4 min read

That time I stopped being a manager

That time I stopped being a manager

Remember that I told you I'd talk about why I left? The time for such a story is now, so sit closer to the fire and listen... or, yeah! That works too! You just keep reading in your browser while sitting in your comfy chair.

If you recall, I was surviving the chaos around me. Fighting fires as they came up (daily) and trying to make sure we had a working environment, new features, hiring new people, fixing the printer (what? you thought I wouldn't get grease on my hands?), counseling, coaching, etc. In many ways, I liked it, but I was hoping to get through it and move into a better position to handle all that. I knew I should be doing better. I measured myself against other people I knew doing similar work in other companies, and I felt I was cheating and not worth it. Yup! Like any new manager, I was hit by imposter syndrome. But this story is not about that; any old manager will probably tell you that it never goes away, it comes with the job, and you learn to deal with it. We can talk about impostor syndrome some other time. At the core of all this was a relationship between my boss (the CEO) and me. Unless you are the CEO, there is a boss/manager on top of you, and you have to deal with that relationship.

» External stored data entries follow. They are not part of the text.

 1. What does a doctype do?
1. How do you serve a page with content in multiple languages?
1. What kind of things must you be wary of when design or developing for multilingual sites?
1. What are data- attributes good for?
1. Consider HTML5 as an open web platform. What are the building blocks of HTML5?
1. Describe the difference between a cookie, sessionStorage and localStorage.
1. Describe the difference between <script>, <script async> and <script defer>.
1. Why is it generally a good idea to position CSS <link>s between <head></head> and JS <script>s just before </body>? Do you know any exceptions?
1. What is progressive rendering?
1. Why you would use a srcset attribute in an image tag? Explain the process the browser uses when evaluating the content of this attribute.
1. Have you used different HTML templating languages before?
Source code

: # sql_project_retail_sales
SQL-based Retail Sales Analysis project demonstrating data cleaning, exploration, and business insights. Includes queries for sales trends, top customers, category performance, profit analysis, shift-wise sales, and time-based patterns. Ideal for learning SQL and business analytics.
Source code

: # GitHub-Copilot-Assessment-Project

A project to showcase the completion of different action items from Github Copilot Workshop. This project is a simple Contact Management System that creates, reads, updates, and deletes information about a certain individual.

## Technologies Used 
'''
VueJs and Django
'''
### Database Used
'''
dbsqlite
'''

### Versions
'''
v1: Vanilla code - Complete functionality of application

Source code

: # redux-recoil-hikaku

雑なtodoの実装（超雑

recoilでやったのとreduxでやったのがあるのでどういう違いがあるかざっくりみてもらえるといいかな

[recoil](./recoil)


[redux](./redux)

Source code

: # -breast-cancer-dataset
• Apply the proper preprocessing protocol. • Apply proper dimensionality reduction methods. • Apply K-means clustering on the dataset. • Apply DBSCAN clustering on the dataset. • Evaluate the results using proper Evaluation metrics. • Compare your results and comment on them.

A giant butterfly can only be obtained in teams that trust each other - Guillermo Vayá.

Whenever a new person joins a team, several relations spark, one with their teammates, the manager, and the company. There might be more depending on the role and how the organization operates. In all of those cases, the manager affects, but for the sake of scope, I'll focus on the one we can influence most:

The manager and the team member

It is a relationship that will last as long as both are on the same team (it might be longer, but that's the minimum). And, as with any relationship, trust has a great deal to do with it. If you don't believe me search for advice, but don't ask directly to your romantic partner or you'll face a tough conversation. You can also keep reading and see if I can convince you. (Am I trying to build trust with you here? Sneaky!).

Why is trust so important? It is both a powerful tool and a valuable asset:

This powerful tool enables both sides to take on more significant actions. Ones that might require cooperation from the other end, invading the personal/virtual space of the other person, or simply knowing that the other person is acting with no intention of harm. With enough trust, people will share ideas and opinions with the other party, enabling extraordinary actions.

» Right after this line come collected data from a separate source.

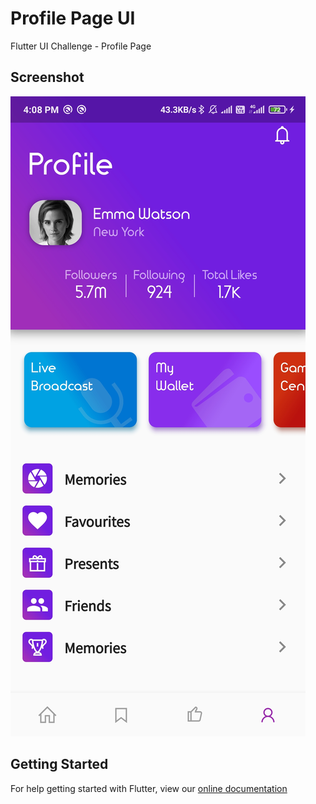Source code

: # Profile Page UI

Flutter UI Challenge - Profile Page

## Screenshot
<img src = "Screenshot\ProfilePage.jpg" height="50%">

## Getting Started

For help getting started with Flutter, view our [online documentation](https://flutter.dev/docs)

A valuable asset. I've read it as being part of your political capital, and in a way, it is. But, in my head, the analogy is more like a ladder. You put the steps in the ladder with your actions, and the other person climbs it. But if you fail to put a step at some point, the other person will fall. If you fail to put in a lot of steps (which is what would happen with an action that diminishes trust by a vast amount), the person falls by a lot. Still, if it is a small mistake (one that can be easily dismissed as not putting enough attention), everything seems unaffected as people can maneuver a ladder missing a step. You can have a missing step now and then; we are all humans, and we don't intentionally want to harm people close to us, but we fail to notice details or misunderstand how it is perceived and that hurts trust. Having a good saving account of trust will let us keep a good relationship and even talk about it (see the above point).

Trust is hard to gain, especially at the beginning. My best advice on this is to make good use of 1-1's to establish a good base and try to extend that to team meetings and communications.

A quick note: do you run 1-1s? do you feel they provide value to you and the other person? Feel free to reach out to me to comment on that. I'd love to talk more about that meeting, but I also want to see other people's perspectives and experiences. No need to be a manager to reach out; both sides have a saying in that meeting.

Why did it end?

I never got through all that was happening in that company. Not only was I trying to do way too many things, but there was an added problem: I always felt my boss didn't trust me. This realization came when something changed my life radically (my daughter was born). I reflected on that, tried to address it with the other end, and once it was clear there was nothing more than words, I decided to move on. I took some time to cool off by going back to development but knowing I'd try again. And I can tell you it is a very different experience being a manager with someone who trusts you than with someone who doesn't.


Takeaways

  • Trust is hard to increase but worth it.
  • It goes both ways in a relationship
  • actions speak louder than words. Don't just ask for trust: you have to gain it daily.
  • If you need to take some time off from an activity/role, that's ok!